And so the days fared on much as I have described until there came an evening when something happened. It was an evening early in October, and our little party sitting down to their six o'clock supper were every one in a particularly happy frame of mind. The sun had gone down in a blaze of gold and crimson, and the river, which is wide enough below the bridge to be dignified as a bay, lay like a mirror reflecting the marvellous color. Later, when the twilight was fusing all the varying shades into a fleecy, wondrously tinted gray; a brisk little breeze strode up from the west, and instantly the water rose in myriad tiny waves to meet it, and each wave donned a “white-cap,” as in honor of its coming.

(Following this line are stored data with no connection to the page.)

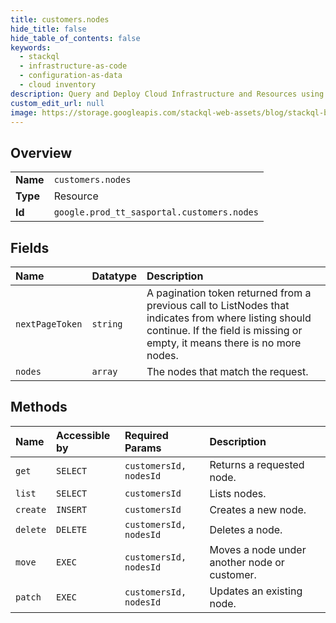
 ```yaml
---
title: customers.nodes
hide_title: false
hide_table_of_contents: false
keywords:
  - stackql
  - infrastructure-as-code
  - configuration-as-data
  - cloud inventory
description: Query and Deploy Cloud Infrastructure and Resources using SQL
custom_edit_url: null
image: https://storage.googleapis.com/stackql-web-assets/blog/stackql-blog-post-featured-image.png
---
```

  
    

## Overview
<table><tbody>
<tr><td><b>Name</b></td><td><code>customers.nodes</code></td></tr>
<tr><td><b>Type</b></td><td>Resource</td></tr>
<tr><td><b>Id</b></td><td><code>google.prod_tt_sasportal.customers.nodes</code></td></tr>
</tbody></table>

## Fields
| Name | Datatype | Description |
|:-----|:---------|:------------|
| `nextPageToken` | `string` | A pagination token returned from a previous call to ListNodes that indicates from where listing should continue. If the field is missing or empty, it means there is no more nodes. |
| `nodes` | `array` | The nodes that match the request. |
## Methods
| Name | Accessible by | Required Params | Description |
|:-----|:--------------|:----------------|:------------|
| `get` | `SELECT` | `customersId, nodesId` | Returns a requested node. |
| `list` | `SELECT` | `customersId` | Lists nodes. |
| `create` | `INSERT` | `customersId` | Creates a new node. |
| `delete` | `DELETE` | `customersId, nodesId` | Deletes a node. |
| `move` | `EXEC` | `customersId, nodesId` | Moves a node under another node or customer. |
| `patch` | `EXEC` | `customersId, nodesId` | Updates an existing node. |
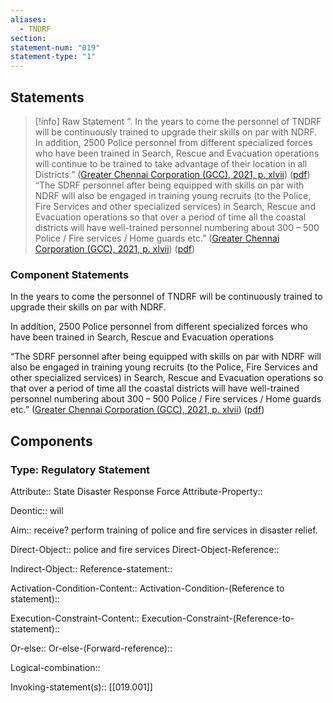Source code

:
 ```yaml
---
aliases:
  - TNDRF
section: 
statement-num: "019"
statement-type: "1"
---
```

## Statements 
> [!info] Raw Statement
> “. In the years to come the personnel of TNDRF will be continuously trained to upgrade their skills on par with NDRF. In addition, 2500 Police personnel from different specialized forces who have been trained in Search, Rescue and Evacuation operations will continue to be trained to take advantage of their location in all Districts.” ([Greater Chennai Corporation (GCC), 2021, p. xlvii](zotero://select/library/items/AZZSXLC8)) ([pdf](zotero://open-pdf/library/items/ZWDYK52D?page=47&annotation=2S2PRZLW))
> “The SDRF personnel after being equipped with skills on par with NDRF will also be engaged in training young recruits (to the Police, Fire Services and other specialized services) in Search, Rescue and Evacuation operations so that over a period of time all the coastal districts will have well-trained personnel numbering about 300 – 500 Police / Fire services / Home guards etc.” ([Greater Chennai Corporation (GCC), 2021, p. xlvii](zotero://select/library/items/AZZSXLC8)) ([pdf](zotero://open-pdf/library/items/ZWDYK52D?page=47&annotation=ILS9YZYA)) 

### Component Statements
In the years to come the personnel of TNDRF will be continuously trained to upgrade their skills on par with NDRF. 

In addition, 2500 Police personnel from different specialized forces who have been trained in Search, Rescue and Evacuation operations 

“The SDRF personnel after being equipped with skills on par with NDRF will also be engaged in training young recruits (to the Police, Fire Services and other specialized services) in Search, Rescue and Evacuation operations so that over a period of time all the coastal districts will have well-trained personnel numbering about 300 – 500 Police / Fire services / Home guards etc.” ([Greater Chennai Corporation (GCC), 2021, p. xlvii](zotero://select/library/items/AZZSXLC8)) ([pdf](zotero://open-pdf/library/items/ZWDYK52D?page=47&annotation=ILS9YZYA)) 
## Components
### Type: Regulatory Statement
Attribute:: State Disaster Response Force
Attribute-Property::

Deontic:: will

Aim:: receive? perform training of police and fire services in disaster relief. 

Direct-Object:: police and fire services 
Direct-Object-Reference:: 

Indirect-Object::
	Reference-statement::

Activation-Condition-Content::
	Activation-Condition-(Reference to statement)::

Execution-Constraint-Content::
	Execution-Constraint-(Reference-to-statement)::

Or-else::
	Or-else-(Forward-reference)::

Logical-combination::

Invoking-statement(s):: [[019.001]]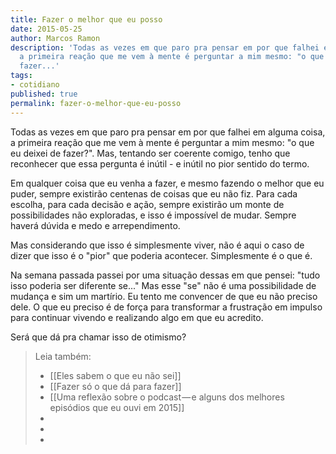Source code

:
 ```yaml
---
title: Fazer o melhor que eu posso
date: 2015-05-25
author: Marcos Ramon
description: 'Todas as vezes em que paro pra pensar em por que falhei em alguma coisa,
  a primeira reação que me vem à mente é perguntar a mim mesmo: "o que eu deixei de
  fazer...'
tags:
- cotidiano
published: true
permalink: fazer-o-melhor-que-eu-posso
---
```

Todas as vezes em que paro pra pensar em por que falhei em alguma coisa, a primeira reação que me vem à mente é perguntar a mim mesmo: "o que eu deixei de fazer?". Mas, tentando ser coerente comigo, tenho que reconhecer que essa pergunta é inútil - e inútil no pior sentido do termo. 

Em qualquer coisa que eu venha a fazer, e mesmo fazendo o melhor que eu puder, sempre existirão centenas de coisas que eu não fiz. Para cada escolha, para cada decisão e ação, sempre existirão um monte de possibilidades não exploradas, e isso é impossível de mudar. Sempre haverá dúvida e medo e arrependimento. 

Mas considerando que isso é simplesmente viver, não é aqui o caso de dizer que isso é o "pior" que poderia acontecer. Simplesmente é o que é.

Na semana passada passei por uma situação dessas em que pensei: "tudo isso poderia ser diferente se..." Mas esse "se" não é uma possibilidade de mudança e sim um martírio. Eu tento me convencer de que eu não preciso dele. O que eu preciso é de força para transformar a frustração em impulso para continuar vivendo e realizando algo em que eu acredito. 

Será que dá pra chamar isso de otimismo? 



> Leia também:
> - [[Eles sabem o que eu não sei]]
> - [[Fazer só o que dá para fazer]]
> - [[Uma reflexão sobre o podcast — e alguns dos melhores episódios que eu ouvi em 2015]]
> -
> -
> -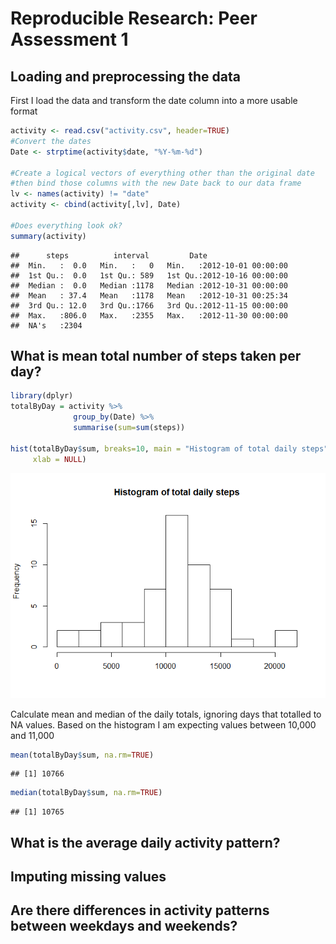 # Reproducible Research: Peer Assessment 1

## Loading and preprocessing the data

First I load the data and transform the date column into a more usable format


```r
activity <- read.csv("activity.csv", header=TRUE)
#Convert the dates
Date <- strptime(activity$date, "%Y-%m-%d")

#Create a logical vectors of everything other than the original date
#then bind those columns with the new Date back to our data frame
lv <- names(activity) != "date"
activity <- cbind(activity[,lv], Date)

#Does everything look ok?
summary(activity)
```

```
##      steps          interval         Date                    
##  Min.   :  0.0   Min.   :   0   Min.   :2012-10-01 00:00:00  
##  1st Qu.:  0.0   1st Qu.: 589   1st Qu.:2012-10-16 00:00:00  
##  Median :  0.0   Median :1178   Median :2012-10-31 00:00:00  
##  Mean   : 37.4   Mean   :1178   Mean   :2012-10-31 00:25:34  
##  3rd Qu.: 12.0   3rd Qu.:1766   3rd Qu.:2012-11-15 00:00:00  
##  Max.   :806.0   Max.   :2355   Max.   :2012-11-30 00:00:00  
##  NA's   :2304
```

## What is mean total number of steps taken per day?

```r
library(dplyr)
totalByDay = activity %>%
              group_by(Date) %>%
              summarise(sum=sum(steps))

hist(totalByDay$sum, breaks=10, main = "Histogram of total daily steps",
     xlab = NULL)
```

![plot of chunk unnamed-chunk-2](./PA1_template_files/figure-html/unnamed-chunk-2.png) 

Calculate mean and median of the daily totals, ignoring days that totalled to NA values. Based on the histogram I am expecting values between 10,000 and 11,000


```r
mean(totalByDay$sum, na.rm=TRUE)
```

```
## [1] 10766
```

```r
median(totalByDay$sum, na.rm=TRUE)
```

```
## [1] 10765
```

## What is the average daily activity pattern?



## Imputing missing values



## Are there differences in activity patterns between weekdays and weekends?
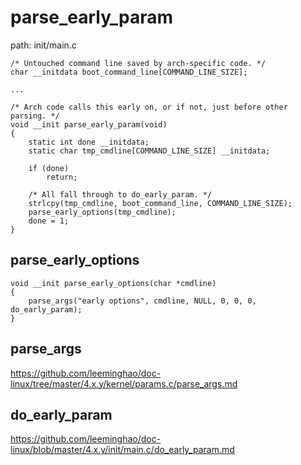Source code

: parse_early_param
========================================

path: init/main.c
```
/* Untouched command line saved by arch-specific code. */
char __initdata boot_command_line[COMMAND_LINE_SIZE];

...

/* Arch code calls this early on, or if not, just before other parsing. */
void __init parse_early_param(void)
{
    static int done __initdata;
    static char tmp_cmdline[COMMAND_LINE_SIZE] __initdata;

    if (done)
        return;

    /* All fall through to do_early_param. */
    strlcpy(tmp_cmdline, boot_command_line, COMMAND_LINE_SIZE);
    parse_early_options(tmp_cmdline);
    done = 1;
}
```

parse_early_options
----------------------------------------

```
void __init parse_early_options(char *cmdline)
{
    parse_args("early options", cmdline, NULL, 0, 0, 0, do_early_param);
}
```

parse_args
----------------------------------------

https://github.com/leeminghao/doc-linux/tree/master/4.x.y/kernel/params.c/parse_args.md

do_early_param
----------------------------------------

https://github.com/leeminghao/doc-linux/blob/master/4.x.y/init/main.c/do_early_param.md
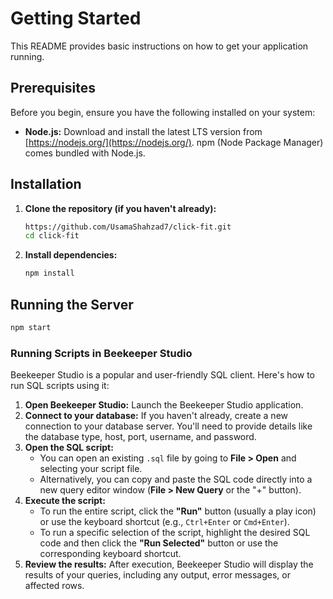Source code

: # Getting Started

This README provides basic instructions on how to get your application running.

## Prerequisites

Before you begin, ensure you have the following installed on your system:

* **Node.js:** Download and install the latest LTS version from [https://nodejs.org/](https://nodejs.org/). npm (Node Package Manager) comes bundled with Node.js.

## Installation

1.  **Clone the repository (if you haven't already):**
    ```bash
    https://github.com/UsamaShahzad7/click-fit.git
    cd click-fit
    ```

2.  **Install dependencies:**
    ```bash
    npm install
    ```

## Running the Server


```bash
npm start
```


### Running Scripts in Beekeeper Studio

Beekeeper Studio is a popular and user-friendly SQL client. Here's how to run SQL scripts using it:

1.  **Open Beekeeper Studio:** Launch the Beekeeper Studio application.
2.  **Connect to your database:** If you haven't already, create a new connection to your database server. You'll need to provide details like the database type, host, port, username, and password.
3.  **Open the SQL script:**
    * You can open an existing `.sql` file by going to **File > Open** and selecting your script file.
    * Alternatively, you can copy and paste the SQL code directly into a new query editor window (**File > New Query** or the "+" button).
4.  **Execute the script:**
    * To run the entire script, click the **"Run"** button (usually a play icon) or use the keyboard shortcut (e.g., `Ctrl+Enter` or `Cmd+Enter`).
    * To run a specific selection of the script, highlight the desired SQL code and then click the **"Run Selected"** button or use the corresponding keyboard shortcut.
5.  **Review the results:** After execution, Beekeeper Studio will display the results of your queries, including any output, error messages, or affected rows.

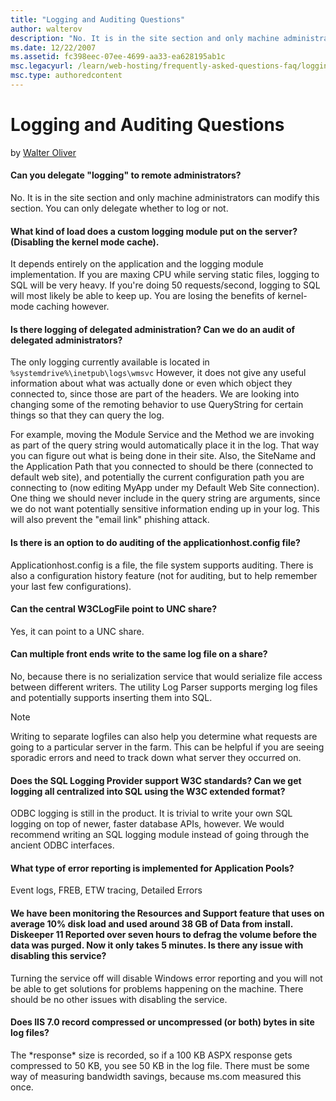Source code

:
 ```yaml
---
title: "Logging and Auditing Questions"
author: walterov
description: "No. It is in the site section and only machine administrators can modify this section. You can only delegate whether to log or not. What kind of load does a..."
ms.date: 12/22/2007
ms.assetid: fc398eec-07ee-4699-aa33-ea628195ab1c
msc.legacyurl: /learn/web-hosting/frequently-asked-questions-faq/logging-and-auditing-questions
msc.type: authoredcontent
---
```

Logging and Auditing Questions
====================
by [Walter Oliver](https://github.com/walterov)

#### Can you delegate "logging" to remote administrators?

No. It is in the site section and only machine administrators can modify this section. You can only delegate whether to log or not.

#### What kind of load does a custom logging module put on the server? (Disabling the kernel mode cache).

It depends entirely on the application and the logging module implementation. If you are maxing CPU while serving static files, logging to SQL will be very heavy. If you're doing 50 requests/second, logging to SQL will most likely be able to keep up. You are losing the benefits of kernel-mode caching however.

#### Is there logging of delegated administration? Can we do an audit of delegated administrators?

The only logging currently available is located in `%systemdrive%\inetpub\logs\wmsvc` However, it does not give any useful information about what was actually done or even which object they connected to, since those are part of the headers. We are looking into changing some of the remoting behavior to use QueryString for certain things so that they can query the log.

For example, moving the Module Service and the Method we are invoking as part of the query string would automatically place it in the log. That way you can figure out what is being done in their site. Also, the SiteName and the Application Path that you connected to should be there (connected to default web site), and potentially the current configuration path you are connecting to (now editing MyApp under my Default Web Site connection). One thing we should never include in the query string are arguments, since we do not want potentially sensitive information ending up in your log. This will also prevent the "email link" phishing attack.

#### Is there is an option to do auditing of the applicationhost.config file?

Applicationhost.config is a file, the file system supports auditing. There is also a configuration history feature (not for auditing, but to help remember your last few configurations).

#### Can the central W3CLogFile point to UNC share?

Yes, it can point to a UNC share.

#### Can multiple front ends write to the same log file on a share?

No, because there is no serialization service that would serialize file access between different writers. The utility Log Parser supports merging log files and potentially supports inserting them into SQL.

> [!NOTE]
> Writing to separate logfiles can also help you determine what requests are going to a particular server in the farm. This can be helpful if you are seeing sporadic errors and need to track down what server they occurred on.

#### Does the SQL Logging Provider support W3C standards? Can we get logging all centralized into SQL using the W3C extended format?

ODBC logging is still in the product. It is trivial to write your own SQL logging on top of newer, faster database APIs, however. We would recommend writing an SQL logging module instead of going through the ancient ODBC interfaces.

#### What type of error reporting is implemented for Application Pools?

Event logs, FREB, ETW tracing, Detailed Errors

#### We have been monitoring the Resources and Support feature that uses on average 10% disk load and used around 38 GB of Data from install. Diskeeper 11 Reported over seven hours to defrag the volume before the data was purged. Now it only takes 5 minutes. Is there any issue with disabling this service?

Turning the service off will disable Windows error reporting and you will not be able to get solutions for problems happening on the machine. There should be no other issues with disabling the service.

#### Does IIS 7.0 record compressed or uncompressed (or both) bytes in site log files?

The \*response\* size is recorded, so if a 100 KB ASPX response gets compressed to 50 KB, you see 50 KB in the log file. There must be some way of measuring bandwidth savings, because ms.com measured this once.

Low down on the horizon the veriest thread of a new moon was paying court to the evening star, that was also near its setting, but both still shone out with more than common brilliancy through the early evening air. Here, then, was one cause for the generally happy feeling, and another, no doubt, lay in the all-pervading cheeriness of the little home. Humble and small it was, to be sure, but there was comfort, and plenty of it, on every side—comfort in the mere sight of the daintily set table; comfort of a very substantial kind in the contents of the shining teapot, in the scrambled eggs sizzling away in a chafing-dish, which Sylvia had cleverly concocted, and, above all, in the aroma, as well as in the taste, of the deliciously browned toast. People who chanced to come driving over glanced in at the cosey, lamp-lighted table, caught a whiff of the savory odors, and then the moment they were off the draw urged on their horses in elusive hope of finding something as inviting at home. During the progress of the meal, and while Sylvia, who was an inimitable little mimic, was giving a lisping impersonation of one of the teachers at the Asylum, a carriage rolled rapidly by, and some one called, “Hello there, Courage!” Quickly recognizing the voice, Courage rushed out-of-doors, almost upsetting the table in her eagerness, but even then Miss Julia was a long way past, having actually trotted her ponies right over the draw itself in most unprecedented fashion. This was a grave offence in David's eyes, and Courage, retaking her seat at the table, wondered what he would have to say about it.

“Miss Julia must have been in a great hurry,” she ventured.

“Yes, a ten-dollar hurry,” growled David.

“Oh, you won't fine her!” Courage exclaimed, alarmed at the mere thought of anything so ungracious; “she just couldn't have been thinking.”

“Well, then, we'll just teach her how to think;” but Sylvia, quite sure that she detected a lack of determination in David's tone, said complacently, “Neber you fear, Miss Courage. Mr. David don' sure nuff mean what he sez, I reckon,” whereupon Mr. David shook his head, as much as to say, “Well, he rather guessed he did,” but Courage saw with relief that there really was nothing to fear. After supper Larry and David took a turn on the bridge while the table was being cleared, and then coming back to the little living-room, Courage read aloud for an hour from one of Sylvia Sylvester's namesake books. It chanced to be the incomparable story of “Alice in Wonderland,” and David and Larry were as charmed as the little folk themselves. At nine o'clock the book was laid away and Larry went directly to bed. Courage and Sylvia hurried into coats and hats for a run in the bracing night air, and David, stopping first to light his pipe, followed them out onto the bridge. All three found to their surprise that the sky had grown suddenly lowering and overcast, while the breeze of the twilight was fast stiffening to a vigorous west wind.

“We're in for a blow, I'm thinkin',” said David, looking down-river, with the children standing beside him, “and, bless me! there isn't a star to be seen. Who'd a-thought it after that sunset.”